Branching property for a Poisson-type death process (Q1586592)

Let \(\xi_t\), \(t\geq 0\), be a time-homogeneous Markov process with state space \(\{0,1,2,\dots\}\). Denote the transition probabilities of \(\xi_t\) by \[ P_{ij}(t)={\mathbf P}(\xi_t=j\mid \xi_0=i), \quad i,j=0,1,2,\dots . \] Assume that \[ P_{i,i-1}(t)=\mu_i t+o(t),\quad P_{ii}(t)=1-\mu_i t+o(t), \] where \(\mu_0=0\), \(\mu_i\geq 0\), \(i=0,1,\dots\).
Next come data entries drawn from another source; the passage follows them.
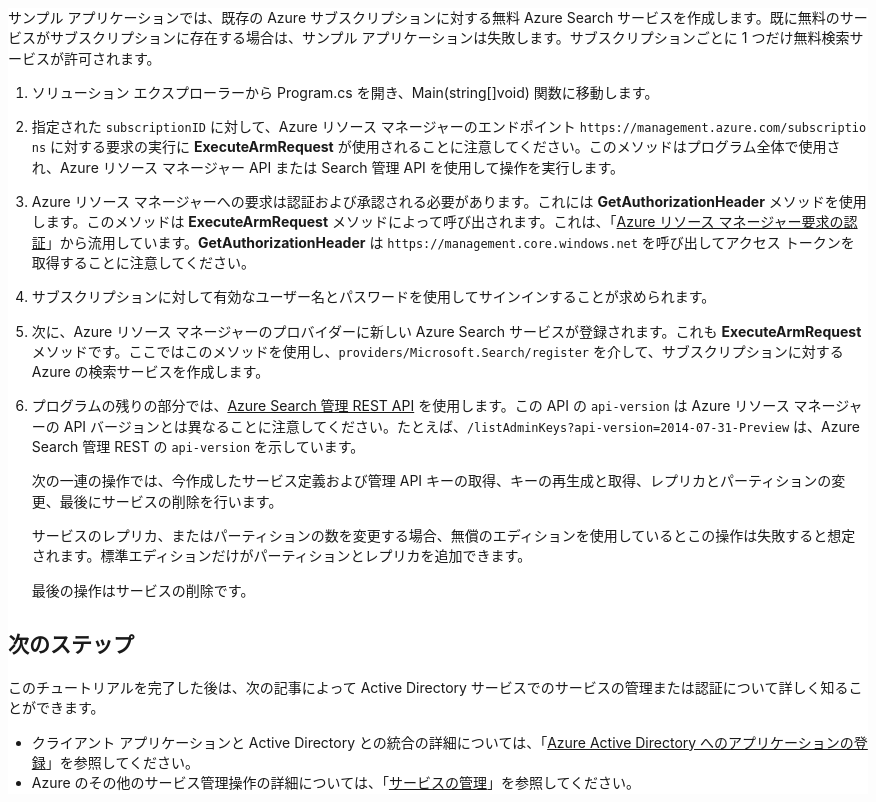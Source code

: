 サンプル アプリケーションでは、既存の Azure サブスクリプションに対する無料 Azure Search サービスを作成します。既に無料のサービスがサブスクリプションに存在する場合は、サンプル アプリケーションは失敗します。サブスクリプションごとに 1 つだけ無料検索サービスが許可されます。

1. ソリューション エクスプローラーから Program.cs を開き、Main(string[]void) 関数に移動します。 
 
3. 指定された `subscriptionID` に対して、Azure リソース マネージャーのエンドポイント `https://management.azure.com/subscriptions` に対する要求の実行に **ExecuteArmRequest** が使用されることに注意してください。このメソッドはプログラム全体で使用され、Azure リソース マネージャー API または Search 管理 API を使用して操作を実行します。

3. Azure リソース マネージャーへの要求は認証および承認される必要があります。これには **GetAuthorizationHeader** メソッドを使用します。このメソッドは **ExecuteArmRequest** メソッドによって呼び出されます。これは、「[Azure リソース マネージャー要求の認証](http://msdn.microsoft.com/ja-jp/library/azure/dn790557.aspx)」から流用しています。**GetAuthorizationHeader** は `https://management.core.windows.net` を呼び出してアクセス トークンを取得することに注意してください。

4. サブスクリプションに対して有効なユーザー名とパスワードを使用してサインインすることが求められます。

5. 次に、Azure リソース マネージャーのプロバイダーに新しい Azure Search サービスが登録されます。これも **ExecuteArmRequest** メソッドです。ここではこのメソッドを使用し、`providers/Microsoft.Search/register` を介して、サブスクリプションに対する Azure の検索サービスを作成します。 

6. プログラムの残りの部分では、[Azure Search 管理 REST API](http://msdn.microsoft.com/ja-jp/library/dn832684.aspx) を使用します。この API の `api-version` は Azure リソース マネージャーの API バージョンとは異なることに注意してください。たとえば、`/listAdminKeys?api-version=2014-07-31-Preview` は、Azure Search 管理 REST の `api-version` を示しています。

	次の一連の操作では、今作成したサービス定義および管理 API キーの取得、キーの再生成と取得、レプリカとパーティションの変更、最後にサービスの削除を行います。

	サービスのレプリカ、またはパーティションの数を変更する場合、無償のエディションを使用しているとこの操作は失敗すると想定されます。標準エディションだけがパーティションとレプリカを追加できます。

	最後の操作はサービスの削除です。

<h2 id="next-steps">次のステップ</h2>

このチュートリアルを完了した後は、次の記事によって Active Directory サービスでのサービスの管理または認証について詳しく知ることができます。

- クライアント アプリケーションと Active Directory との統合の詳細については、「[Azure Active Directory へのアプリケーションの登録](http://msdn.microsoft.com/ja-jp/library/azure/dn151122.aspx)」を参照してください。
- Azure のその他のサービス管理操作の詳細については、「[サービスの管理](http://msdn.microsoft.com/ja-jp/library/azure/dn578292.aspx)」を参照してください。


[サンプル アプリケーションのダウンロード]: #Download
[アプリケーションの構成]: #config
[アプリケーションの探索]: #explore
[次のステップ]: #next-steps


[5]: ./media/search-get-started-management-api/Azure-Search-MGMT-AD-Service.PNG
[6]: ./media/search-get-started-management-api/Azure-Search-MGMT-AD-App.PNG
[7]: ./media/search-get-started-management-api/Azure-Search-MGMT-AD-App-prop.PNG
[8]: ./media/search-get-started-management-api/Azure-Search-MGMT-AD-ConfigPermissions.PNG
[9]: ./media/search-get-started-management-api/Azure-Search-MGMT-AD-ConfigPage.PNG
[10]: ./media/search-get-started-management-api/Azure-Search-MGMT-AD-OAuthEndpoint.PNG


[Microsoft Azure で検索ソリューションを管理する]: ../search-manage/
[Azure Search 開発ワークフロー]: ../search-workflow/
[最初の Azure Search ソリューションを作成する]: ../search-create-first-solution/
[Azure Search を使用した地理空間検索アプリの作成]: ../search-create-geospatial/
Introduce the generating function of the transition probabilities \[ F_i(t;s)=\sum_{j=0}^\infty P_{ij}(t)s^j, \quad i,j=0,1,2,\dots , \quad |s|\leq 1. \] In the case of a linear death process, i.e.\ \(\mu_i=i\mu\) (\(\mu>0\)), the branching property takes place: \[ F_i(t;s)=F_1^i(t;s)=(1-e^{-\mu t}+se^{-\mu t})^i, \] see \textit{B. A. Sevastyanov} [``Branching processes'' (1971; Zbl 0238.60001)]. In the present paper the author derives the explicit formulae for \(F_i(t;s)\) in the case of the Poisson-type death process with \(\mu_0=0\), \(\mu_i=\mu\), \(i=1,2,\dots\), and the square-type death process with \(\mu_i=i(i-1)\mu\).